[[ Data excerpts open ]]
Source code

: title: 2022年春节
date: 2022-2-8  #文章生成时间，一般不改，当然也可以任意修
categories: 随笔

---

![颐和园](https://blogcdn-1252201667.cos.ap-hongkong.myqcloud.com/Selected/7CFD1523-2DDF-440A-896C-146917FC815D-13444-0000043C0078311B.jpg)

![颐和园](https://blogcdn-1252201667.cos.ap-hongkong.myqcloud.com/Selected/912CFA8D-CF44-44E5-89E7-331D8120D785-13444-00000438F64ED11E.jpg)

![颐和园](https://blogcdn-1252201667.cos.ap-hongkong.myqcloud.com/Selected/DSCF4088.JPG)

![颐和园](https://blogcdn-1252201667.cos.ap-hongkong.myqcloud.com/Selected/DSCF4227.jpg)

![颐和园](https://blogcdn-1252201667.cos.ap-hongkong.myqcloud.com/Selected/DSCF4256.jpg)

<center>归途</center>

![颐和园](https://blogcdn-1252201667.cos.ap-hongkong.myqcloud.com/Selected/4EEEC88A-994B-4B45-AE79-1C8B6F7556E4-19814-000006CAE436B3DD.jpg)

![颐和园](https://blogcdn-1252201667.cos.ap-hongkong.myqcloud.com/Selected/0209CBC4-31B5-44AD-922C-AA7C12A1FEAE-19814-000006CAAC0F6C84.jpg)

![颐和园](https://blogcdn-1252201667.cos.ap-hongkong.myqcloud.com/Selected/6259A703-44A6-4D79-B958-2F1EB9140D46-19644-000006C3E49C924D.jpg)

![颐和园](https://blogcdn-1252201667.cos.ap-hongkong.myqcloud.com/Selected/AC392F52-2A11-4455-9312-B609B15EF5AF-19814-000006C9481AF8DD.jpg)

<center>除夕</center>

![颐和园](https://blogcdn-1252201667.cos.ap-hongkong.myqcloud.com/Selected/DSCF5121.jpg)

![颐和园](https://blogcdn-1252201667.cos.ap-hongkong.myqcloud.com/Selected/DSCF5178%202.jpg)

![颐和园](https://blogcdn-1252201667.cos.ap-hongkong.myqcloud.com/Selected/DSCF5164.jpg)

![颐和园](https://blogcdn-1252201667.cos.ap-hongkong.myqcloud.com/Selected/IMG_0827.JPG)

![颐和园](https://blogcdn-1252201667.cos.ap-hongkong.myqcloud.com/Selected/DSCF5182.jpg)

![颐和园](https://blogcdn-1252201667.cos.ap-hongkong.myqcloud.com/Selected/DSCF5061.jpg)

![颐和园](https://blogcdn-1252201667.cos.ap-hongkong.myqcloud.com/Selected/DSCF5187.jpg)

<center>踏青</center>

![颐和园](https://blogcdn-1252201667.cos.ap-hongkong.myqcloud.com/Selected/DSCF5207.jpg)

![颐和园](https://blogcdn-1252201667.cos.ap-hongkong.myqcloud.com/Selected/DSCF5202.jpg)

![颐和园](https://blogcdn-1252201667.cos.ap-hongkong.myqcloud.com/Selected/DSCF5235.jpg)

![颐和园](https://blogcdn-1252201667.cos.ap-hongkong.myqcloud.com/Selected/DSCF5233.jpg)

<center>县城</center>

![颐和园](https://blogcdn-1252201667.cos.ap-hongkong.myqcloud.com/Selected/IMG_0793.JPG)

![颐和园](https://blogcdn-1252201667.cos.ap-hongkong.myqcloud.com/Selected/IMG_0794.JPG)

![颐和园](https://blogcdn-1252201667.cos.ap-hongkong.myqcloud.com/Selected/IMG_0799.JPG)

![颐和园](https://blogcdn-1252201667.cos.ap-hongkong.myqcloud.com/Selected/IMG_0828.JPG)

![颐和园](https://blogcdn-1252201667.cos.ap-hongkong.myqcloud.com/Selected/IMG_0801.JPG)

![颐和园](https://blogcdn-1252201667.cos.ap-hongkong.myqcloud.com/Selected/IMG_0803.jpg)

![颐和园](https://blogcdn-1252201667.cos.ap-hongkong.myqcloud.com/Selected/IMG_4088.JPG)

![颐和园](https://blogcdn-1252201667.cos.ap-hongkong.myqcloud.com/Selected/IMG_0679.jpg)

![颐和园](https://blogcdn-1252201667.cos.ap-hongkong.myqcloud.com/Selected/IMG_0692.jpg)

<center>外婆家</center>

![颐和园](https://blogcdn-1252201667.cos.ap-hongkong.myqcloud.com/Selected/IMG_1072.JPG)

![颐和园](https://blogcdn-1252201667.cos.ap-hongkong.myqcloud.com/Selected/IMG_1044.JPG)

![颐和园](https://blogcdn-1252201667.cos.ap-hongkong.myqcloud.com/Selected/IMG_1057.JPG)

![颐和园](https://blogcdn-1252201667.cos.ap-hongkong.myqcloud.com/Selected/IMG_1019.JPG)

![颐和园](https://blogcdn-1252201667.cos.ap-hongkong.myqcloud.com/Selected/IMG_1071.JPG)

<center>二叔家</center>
[[ Data excerpts closed ]]
- [Problem details]: Pull out all lines from the entries above in which the word "center" appears.

- [Result of this task]:
<center>归途</center>
<center>除夕</center>
<center>踏青</center>
<center>县城</center>
<center>外婆家</center>
<center>二叔家</center>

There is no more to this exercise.